(Saved entries)
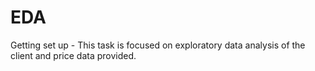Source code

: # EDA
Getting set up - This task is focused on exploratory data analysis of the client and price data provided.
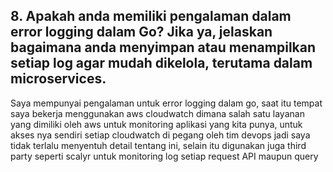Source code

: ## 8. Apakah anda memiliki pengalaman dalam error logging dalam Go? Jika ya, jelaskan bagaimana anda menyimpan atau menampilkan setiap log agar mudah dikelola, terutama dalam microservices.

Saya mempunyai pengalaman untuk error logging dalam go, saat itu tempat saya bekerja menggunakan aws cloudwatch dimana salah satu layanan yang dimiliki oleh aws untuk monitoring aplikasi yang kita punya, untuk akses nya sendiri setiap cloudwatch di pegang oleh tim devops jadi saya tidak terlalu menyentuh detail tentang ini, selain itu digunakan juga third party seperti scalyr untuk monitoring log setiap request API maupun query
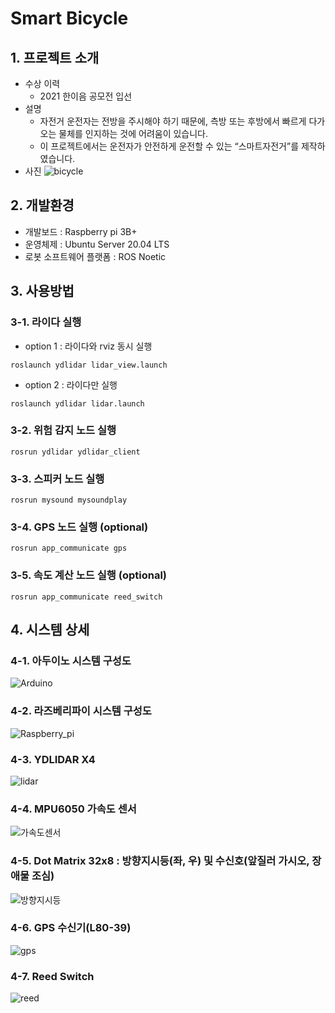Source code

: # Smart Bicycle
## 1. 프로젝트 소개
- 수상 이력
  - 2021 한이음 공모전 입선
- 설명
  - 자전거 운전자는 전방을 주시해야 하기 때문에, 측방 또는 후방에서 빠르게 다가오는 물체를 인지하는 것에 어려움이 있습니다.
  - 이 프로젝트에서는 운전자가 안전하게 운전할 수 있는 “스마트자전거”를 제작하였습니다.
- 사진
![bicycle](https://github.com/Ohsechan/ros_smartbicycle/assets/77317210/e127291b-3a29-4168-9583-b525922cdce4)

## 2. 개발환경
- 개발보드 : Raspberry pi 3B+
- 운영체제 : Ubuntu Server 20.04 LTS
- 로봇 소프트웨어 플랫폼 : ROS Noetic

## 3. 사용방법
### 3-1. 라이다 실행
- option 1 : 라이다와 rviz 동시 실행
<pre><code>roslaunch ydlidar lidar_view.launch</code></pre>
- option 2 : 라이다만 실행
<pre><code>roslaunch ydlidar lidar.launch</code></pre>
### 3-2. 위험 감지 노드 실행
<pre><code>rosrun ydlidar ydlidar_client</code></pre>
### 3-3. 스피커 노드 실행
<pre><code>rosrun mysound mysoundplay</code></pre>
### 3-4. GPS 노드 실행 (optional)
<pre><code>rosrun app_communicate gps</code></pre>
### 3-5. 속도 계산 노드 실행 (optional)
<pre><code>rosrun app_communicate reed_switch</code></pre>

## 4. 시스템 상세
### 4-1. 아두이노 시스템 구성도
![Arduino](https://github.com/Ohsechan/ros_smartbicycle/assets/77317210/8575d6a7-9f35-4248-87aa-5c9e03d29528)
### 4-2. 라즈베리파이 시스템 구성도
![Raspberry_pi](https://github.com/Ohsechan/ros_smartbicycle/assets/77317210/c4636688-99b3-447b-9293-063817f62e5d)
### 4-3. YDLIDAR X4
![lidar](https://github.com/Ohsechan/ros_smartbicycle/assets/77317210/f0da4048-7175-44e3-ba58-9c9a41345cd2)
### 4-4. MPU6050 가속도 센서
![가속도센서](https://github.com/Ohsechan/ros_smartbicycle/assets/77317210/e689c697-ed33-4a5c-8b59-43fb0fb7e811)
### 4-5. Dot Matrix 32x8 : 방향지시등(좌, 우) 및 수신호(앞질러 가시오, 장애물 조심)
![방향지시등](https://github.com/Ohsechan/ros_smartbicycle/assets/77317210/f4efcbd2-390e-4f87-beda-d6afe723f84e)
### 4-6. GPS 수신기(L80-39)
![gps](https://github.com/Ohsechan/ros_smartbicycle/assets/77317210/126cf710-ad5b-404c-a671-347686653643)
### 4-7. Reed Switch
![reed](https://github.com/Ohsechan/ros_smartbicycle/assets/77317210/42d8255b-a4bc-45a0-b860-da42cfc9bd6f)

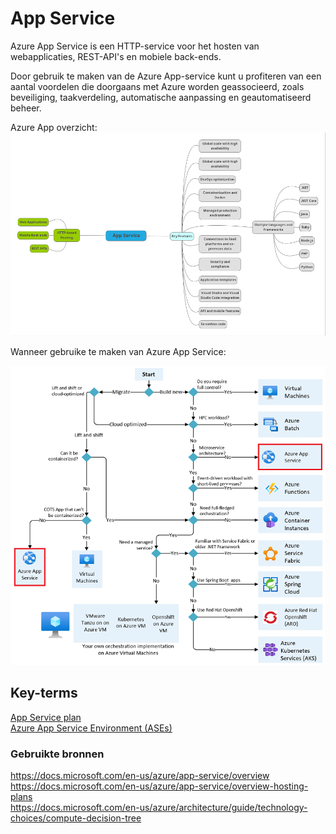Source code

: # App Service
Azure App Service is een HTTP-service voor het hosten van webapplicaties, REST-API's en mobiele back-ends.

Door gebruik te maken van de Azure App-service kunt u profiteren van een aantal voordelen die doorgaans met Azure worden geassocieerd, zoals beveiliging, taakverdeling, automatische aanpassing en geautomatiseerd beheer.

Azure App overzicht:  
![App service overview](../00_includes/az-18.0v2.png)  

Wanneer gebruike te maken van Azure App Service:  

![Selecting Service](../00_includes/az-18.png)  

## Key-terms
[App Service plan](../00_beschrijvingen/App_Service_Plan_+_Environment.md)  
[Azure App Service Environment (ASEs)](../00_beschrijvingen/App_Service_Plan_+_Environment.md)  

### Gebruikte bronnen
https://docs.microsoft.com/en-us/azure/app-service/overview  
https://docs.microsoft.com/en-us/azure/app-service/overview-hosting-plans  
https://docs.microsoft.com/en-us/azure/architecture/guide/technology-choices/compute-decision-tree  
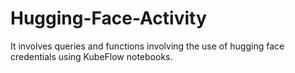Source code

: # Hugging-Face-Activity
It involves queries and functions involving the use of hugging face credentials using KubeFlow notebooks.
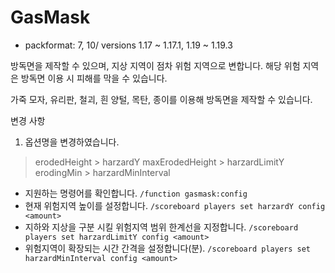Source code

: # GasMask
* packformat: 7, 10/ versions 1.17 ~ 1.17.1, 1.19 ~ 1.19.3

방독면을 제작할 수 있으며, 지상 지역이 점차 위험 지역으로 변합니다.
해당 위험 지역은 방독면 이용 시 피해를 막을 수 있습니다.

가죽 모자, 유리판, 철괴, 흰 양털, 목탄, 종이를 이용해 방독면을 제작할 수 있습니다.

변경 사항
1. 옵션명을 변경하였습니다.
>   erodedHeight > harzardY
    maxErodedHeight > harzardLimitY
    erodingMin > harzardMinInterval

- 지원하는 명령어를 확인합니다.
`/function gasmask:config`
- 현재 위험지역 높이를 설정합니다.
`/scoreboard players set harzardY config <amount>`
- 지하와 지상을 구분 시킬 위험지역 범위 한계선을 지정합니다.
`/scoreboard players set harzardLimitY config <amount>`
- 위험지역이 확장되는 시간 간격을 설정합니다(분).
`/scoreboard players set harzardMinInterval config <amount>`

(TASK INSTRUCTIONS): Could you reproduce, exactly, every line above from the line with "1.19 ~ 1.19.3" to the line with "players set harzardLimitY", and no other line? Both ends count.

(ANSWER SPACE):
* packformat: 7, 10/ versions 1.17 ~ 1.17.1, 1.19 ~ 1.19.3

방독면을 제작할 수 있으며, 지상 지역이 점차 위험 지역으로 변합니다.
해당 위험 지역은 방독면 이용 시 피해를 막을 수 있습니다.

가죽 모자, 유리판, 철괴, 흰 양털, 목탄, 종이를 이용해 방독면을 제작할 수 있습니다.

변경 사항
1. 옵션명을 변경하였습니다.
>   erodedHeight > harzardY
    maxErodedHeight > harzardLimitY
    erodingMin > harzardMinInterval

- 지원하는 명령어를 확인합니다.
`/function gasmask:config`
- 현재 위험지역 높이를 설정합니다.
`/scoreboard players set harzardY config <amount>`
- 지하와 지상을 구분 시킬 위험지역 범위 한계선을 지정합니다.
`/scoreboard players set harzardLimitY config <amount>`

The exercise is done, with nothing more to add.